After a bout of online bullying, a Durham woman walks away with a new Moog synthesizer


After taking 2013 off, Moogfest is back and clammering to be at the top of your social media news feed. Their big idea to make that happen? The Moogfest Amplification Society, which, during February, turned would-be fans into marketing minions who posted, tweeted, shared and instagrammed for a chance to be atop the contest’s leader board for festival tickets or a Moog Sub Phatty, the company’s high-end analog synthesizer. Durham’s Sarah Eldred ended the contest with 335,115 points, a score that nearly doubled that of the second-place finisher.

“I do social media for my job at a non-profit, so I thought I should at least give it a try,” says Eldred, who has been to Moogfest twice. “Places 2–11 won free tickets, and I thought, ‘Well, maybe I can make it to 11th place.’ I’m very competitive, so when I got into the top five, I went all in.”

Eldred made a daily show of force, posting to her Facebook, Instagram and Twitter accounts to reach out to friends for support. Digital marketing at its best, right?

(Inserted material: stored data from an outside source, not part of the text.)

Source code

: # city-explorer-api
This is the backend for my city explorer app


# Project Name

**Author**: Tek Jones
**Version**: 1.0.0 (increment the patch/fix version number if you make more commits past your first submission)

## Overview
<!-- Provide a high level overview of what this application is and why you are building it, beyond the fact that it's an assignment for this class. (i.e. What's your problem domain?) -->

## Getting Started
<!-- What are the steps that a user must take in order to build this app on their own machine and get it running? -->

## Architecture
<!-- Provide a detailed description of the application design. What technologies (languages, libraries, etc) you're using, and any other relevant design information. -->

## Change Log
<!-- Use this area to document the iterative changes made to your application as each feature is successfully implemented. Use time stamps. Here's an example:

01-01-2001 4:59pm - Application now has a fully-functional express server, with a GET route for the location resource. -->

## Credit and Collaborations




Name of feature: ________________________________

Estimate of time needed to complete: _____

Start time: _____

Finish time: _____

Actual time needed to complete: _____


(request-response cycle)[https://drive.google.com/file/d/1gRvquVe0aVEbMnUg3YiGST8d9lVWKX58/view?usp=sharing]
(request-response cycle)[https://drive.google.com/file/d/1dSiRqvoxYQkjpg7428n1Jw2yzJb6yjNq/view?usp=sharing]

Well, not quite: Eldred caught a big jump in her numbers only after another competitor and his friends made several sexist remarks about her on his public Facebook profile. Exchanges on his page suggested she was “showing tits on Twitter” for points or had embedded her festival recruitment link into an ad for porn.

“I honestly felt so grossed out by it and ashamed that I wanted to just quietly quit. And then I had this moment where I realized, ‘Oh my god, this is what sexism—specifically online sexism—looks like, saying things about women in an attempt to make them shut up. So, I went the opposite route,” she says.

Her numbers surged, as did the online muckraking. Rumors that she had programmed spambots, hired a PR firm and worked was a con for Moog followed. But Eldred’s lead only grew.

“The whole thing really restored my faith that—even though the Internet is often a scary, mean place for everyone, especially women—there are actual human beings in the world and in my life who work against that behavior.”

And if that’s not enough, she’ll have a new synthesizer and a long weekend of music waiting for her in April.

“There’s something really special and cool to me about all things Moog,” she says,. “It’s sort of a perfect festival.”